What are Distributed Clocks?
EtherCAT uses Distributed Clocks (DC) to synchronize the timing of the slaves. To achieve this each slave needs its own local time which is provided by an local clock source. The first DC-capable slave in the network is usually used as Reference Clock. All other slave synchronize their clock based on this reference clock. To handle it the EtherCAT master regularly send a telegram which is filled with the time of the reference clock and it is read by all other slaves.
Run time measurement
Both the slaves as well as the cable cause a short delay of the telegrams on the network. To get a precise synchronization it is required to measure these delays and to take them into account. The master sends during the start-up phase a certain frame to determine the delays. Each slave writes the point of time of the reception of the frame into the frame – in both ways. Based on these timings the master is able to calculate the delays between each slaves.

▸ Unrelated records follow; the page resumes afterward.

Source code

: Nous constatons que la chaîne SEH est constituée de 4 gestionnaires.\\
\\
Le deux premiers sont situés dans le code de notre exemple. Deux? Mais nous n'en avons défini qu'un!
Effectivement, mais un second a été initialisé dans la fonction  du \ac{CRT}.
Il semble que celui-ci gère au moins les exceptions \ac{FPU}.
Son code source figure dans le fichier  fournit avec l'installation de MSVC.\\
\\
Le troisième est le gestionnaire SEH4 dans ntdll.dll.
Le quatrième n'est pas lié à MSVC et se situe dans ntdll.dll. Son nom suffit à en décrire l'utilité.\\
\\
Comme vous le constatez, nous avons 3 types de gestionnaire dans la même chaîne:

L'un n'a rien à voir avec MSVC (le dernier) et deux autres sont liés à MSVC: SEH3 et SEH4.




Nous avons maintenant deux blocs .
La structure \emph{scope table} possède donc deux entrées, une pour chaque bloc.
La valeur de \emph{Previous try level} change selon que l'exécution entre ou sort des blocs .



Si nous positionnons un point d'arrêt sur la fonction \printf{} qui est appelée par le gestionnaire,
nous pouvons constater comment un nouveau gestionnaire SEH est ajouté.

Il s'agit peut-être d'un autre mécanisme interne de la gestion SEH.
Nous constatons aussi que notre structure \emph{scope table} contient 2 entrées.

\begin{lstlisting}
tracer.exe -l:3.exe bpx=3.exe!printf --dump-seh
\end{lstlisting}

In addition to the Reference Clock there is also a Master Clock which contains the real time. This clock can be used to adjust the Reference Clock at startup or later.
Thus the following effects can be compensated:
- difference between local time and reference clock
- difference between Reference Clock and Master Clock
- run time delays caused by the cables or salves
- drift of slave clocks by continuous correction of slave clocks
Usage of Distributed Clocks
Normally the EtherCAT Slave Controller (ESC) has two time triggered interrupts SYNC0 and SYNC1. Using these interrupts it is possible for the application to react at a certain point of time or to trigger cyclic actions.
Such actions may be the setting of output data or reading the inputs. Thus it can be ensured that all outputs of all slaves are set at the same time or all input data – e.g. used for a control loop controller – a taken at the same point of time.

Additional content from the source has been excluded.